Exercise brief ::
Give the entries again exactly, without pictures.

[Opening Material for this task section]

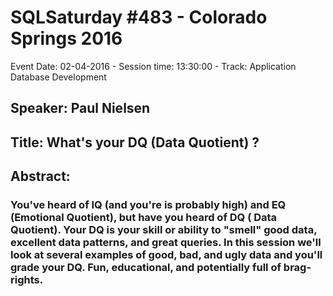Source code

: # SQLSaturday #483 - Colorado Springs 2016
Event Date: 02-04-2016 - Session time: 13:30:00 - Track: Application  Database Development
## Speaker: Paul Nielsen
## Title: What's your DQ (Data Quotient) ?
## Abstract:
### You've heard of IQ (and you're is probably high) and EQ (Emotional Quotient), but have you heard of DQ ( Data Quotient). Your DQ is your skill or ability to "smell" good data, excellent data patterns, and great queries. In this session we'll look at several examples of good, bad, and ugly data and you'll grade your DQ. Fun, educational, and potentially full of brag-rights.
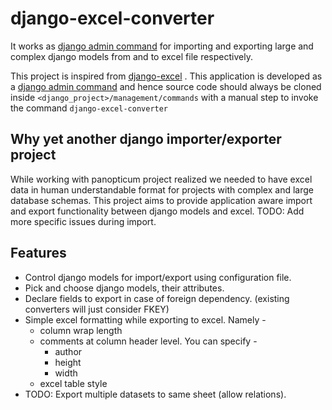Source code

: # django-excel-converter
It works as [django admin command](https://docs.djangoproject.com/en/3.0/howto/custom-management-commands/) 
for importing and exporting large and complex django models from and to excel file respectively.

This project is inspired from [django-excel](https://github.com/pyexcel-webwares/django-excel) . 
This application is developed as a [django admin command](https://docs.djangoproject.com/en/3.0/howto/custom-management-commands/) and hence source code should always be cloned inside `<django_project>/management/commands` with a manual step to invoke the command `django-excel-converter`

## Why yet another django importer/exporter project
While working with panopticum project realized we needed to have excel data in human understandable format for projects with complex and large database schemas.
This project aims to provide application aware import and export functionality between django models and excel.
TODO: Add more specific issues during import.
  
## Features
* Control django models for import/export using configuration file.
* Pick and choose django models, their attributes.
* Declare fields to export in case of foreign dependency. (existing converters will just consider FKEY)
* Simple excel formatting while exporting to excel. Namely - 
  * column wrap length
  * comments at column header level. You can specify - 
    * author
    * height
    * width
  * excel table style
* TODO: Export multiple datasets to same sheet (allow relations).

  
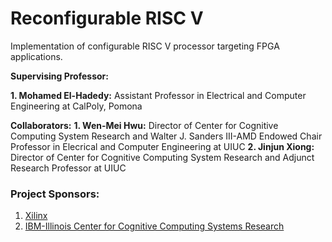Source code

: # Reconfigurable RISC V

Implementation of configurable RISC V processor targeting FPGA applications.

**Supervising Professor:** 

**1. Mohamed El-Hadedy:** Assistant Professor in Electrical and Computer Engineering at CalPoly, Pomona  

**Collaborators:**
**1. Wen-Mei Hwu:**  Director of Center for Cognitive Computing System Research and Walter J. Sanders III-AMD Endowed Chair Professor in Elecrical and Computer Engineering at UIUC 
**2. Jinjun Xiong:** Director of Center for Cognitive Computing System Research and Adjunct Research Professor at UIUC  


### Project Sponsors:

1. [Xilinx](https://www.xilinx.com/)
2. [IBM-Illinois Center for Cognitive Computing Systems Research](https://www.c3sr.com/)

[Closing Material for this task section]

Response area ::
Source code

: # SQLSaturday #483 - Colorado Springs 2016
Event Date: 02-04-2016 - Session time: 13:30:00 - Track: Application  Database Development
## Speaker: Paul Nielsen
## Title: What's your DQ (Data Quotient) ?
## Abstract:
### You've heard of IQ (and you're is probably high) and EQ (Emotional Quotient), but have you heard of DQ ( Data Quotient). Your DQ is your skill or ability to "smell" good data, excellent data patterns, and great queries. In this session we'll look at several examples of good, bad, and ugly data and you'll grade your DQ. Fun, educational, and potentially full of brag-rights.
Source code

: # django-excel-converter
It works as [django admin command](https://docs.djangoproject.com/en/3.0/howto/custom-management-commands/) 
for importing and exporting large and complex django models from and to excel file respectively.

This project is inspired from [django-excel](https://github.com/pyexcel-webwares/django-excel) . 
This application is developed as a [django admin command](https://docs.djangoproject.com/en/3.0/howto/custom-management-commands/) and hence source code should always be cloned inside `<django_project>/management/commands` with a manual step to invoke the command `django-excel-converter`

## Why yet another django importer/exporter project
While working with panopticum project realized we needed to have excel data in human understandable format for projects with complex and large database schemas.
This project aims to provide application aware import and export functionality between django models and excel.
TODO: Add more specific issues during import.
  
## Features
* Control django models for import/export using configuration file.
* Pick and choose django models, their attributes.
* Declare fields to export in case of foreign dependency. (existing converters will just consider FKEY)
* Simple excel formatting while exporting to excel. Namely - 
  * column wrap length
  * comments at column header level. You can specify - 
    * author
    * height
    * width
  * excel table style
* TODO: Export multiple datasets to same sheet (allow relations).

  
Source code

: # Reconfigurable RISC V

Implementation of configurable RISC V processor targeting FPGA applications.

**Supervising Professor:** 

**1. Mohamed El-Hadedy:** Assistant Professor in Electrical and Computer Engineering at CalPoly, Pomona  

**Collaborators:**
**1. Wen-Mei Hwu:**  Director of Center for Cognitive Computing System Research and Walter J. Sanders III-AMD Endowed Chair Professor in Elecrical and Computer Engineering at UIUC 
**2. Jinjun Xiong:** Director of Center for Cognitive Computing System Research and Adjunct Research Professor at UIUC  


### Project Sponsors:

1. [Xilinx](https://www.xilinx.com/)
2. [IBM-Illinois Center for Cognitive Computing Systems Research](https://www.c3sr.com/)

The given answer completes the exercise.